Dumbarton bridge rises like a concrete rainbow over the bay. The climb over it is easy; I don't even need the lowest gear. From the top you can lean on the railing and look out for miles up and down the bay, but today all I see is veils of polluted air in attractive shades of translucent blue and gray. Behind are the brown silhouettes of the hills I've left, ahead the black ones of the Coast range.
Over the bridge and onto Willow road, I pick up my usual homeward commute route and run on in on autopilot, thinking of other things. I peel my jersey and trunks and find myself crowing with delight at the feel of a hot shower on tired muscles. It is such a privilege to occupy a well, vigorous body! Treasure every moment.

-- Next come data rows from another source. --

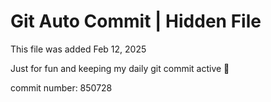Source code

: # Git Auto Commit | Hidden File

This file was added Feb 12, 2025

Just for fun and keeping my daily git commit active 🤪

commit number: 850728
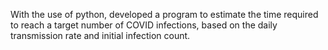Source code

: With the use of python, developed a program to estimate the time required to reach a target number of COVID infections, based on the daily transmission rate and initial infection count.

I went exactly 65 miles (105K) in a door to door time of 6.5 hours. I have only an Avocet 30 so can't say what the actual average speed may have been; probably 12mph (19K).
Hydra-Fuel worked very well for hydration. The taste didn't gag me and it quenched my thirst. It contains the usual electrolytes as well as some carbohydrate in the form of glucose polymers and fructose. The carbo content definitely had an effect; I ate a lot less of the trail mix I'd packed than I would have eaten when drinking (yech) GatorAde. A jar of Hydra-Fuel powder sufficient to make 16 qts (what's that, 10L?) cost $12.95, considerably cheaper (as well as easier to store) than an equivalent amount of (yech) GatorAde.
I can't praise Bullfrog sunblock enough. It comes in a tiny bottle that packs easily. It goes on easily. It has an inoffensive smell. And one application protected my fair skin from strong sun for 6 sweaty hours.